TASK REQUIREMENTS
The answer must consist of every line in the records below that contains the string "Agents".

DATASET ENTRIES
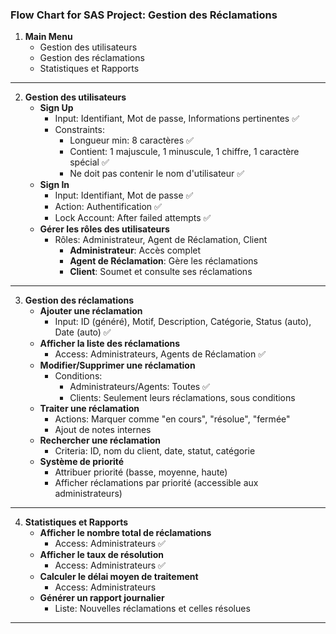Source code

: 
### Flow Chart for SAS Project: Gestion des Réclamations

1. **Main Menu**
   - Gestion des utilisateurs
   - Gestion des réclamations
   - Statistiques et Rapports

---

2. **Gestion des utilisateurs**
   - **Sign Up**
     - Input: Identifiant, Mot de passe, Informations pertinentes ✅
     - Constraints: 
       - Longueur min: 8 caractères ✅
       - Contient: 1 majuscule, 1 minuscule, 1 chiffre, 1 caractère spécial ✅
       - Ne doit pas contenir le nom d'utilisateur ✅
   - **Sign In**
     - Input: Identifiant, Mot de passe ✅
     - Action: Authentification ✅
     - Lock Account: After failed attempts ✅
   - **Gérer les rôles des utilisateurs**
     - Rôles: Administrateur, Agent de Réclamation, Client
       - **Administrateur**: Accès complet
       - **Agent de Réclamation**: Gère les réclamations
       - **Client**: Soumet et consulte ses réclamations

---

3. **Gestion des réclamations**
   - **Ajouter une réclamation**
     - Input: ID (généré), Motif, Description, Catégorie, Status (auto), Date (auto) ✅
   - **Afficher la liste des réclamations**
     - Access: Administrateurs, Agents de Réclamation ✅
   - **Modifier/Supprimer une réclamation**
     - Conditions: 
       - Administrateurs/Agents: Toutes ✅
       - Clients: Seulement leurs réclamations, sous conditions
   - **Traiter une réclamation**
     - Actions: Marquer comme "en cours", "résolue", "fermée"
     - Ajout de notes internes
   - **Rechercher une réclamation**
     - Criteria: ID, nom du client, date, statut, catégorie
   - **Système de priorité**
     - Attribuer priorité (basse, moyenne, haute)
     - Afficher réclamations par priorité (accessible aux administrateurs)

---

4. **Statistiques et Rapports**
   - **Afficher le nombre total de réclamations**
     - Access: Administrateurs ✅
   - **Afficher le taux de résolution**
     - Access: Administrateurs ✅
   - **Calculer le délai moyen de traitement**
     - Access: Administrateurs
   - **Générer un rapport journalier**
     - Liste: Nouvelles réclamations et celles résolues

---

TASK SOLUTION
     - Access: Administrateurs, Agents de Réclamation ✅
       - Administrateurs/Agents: Toutes ✅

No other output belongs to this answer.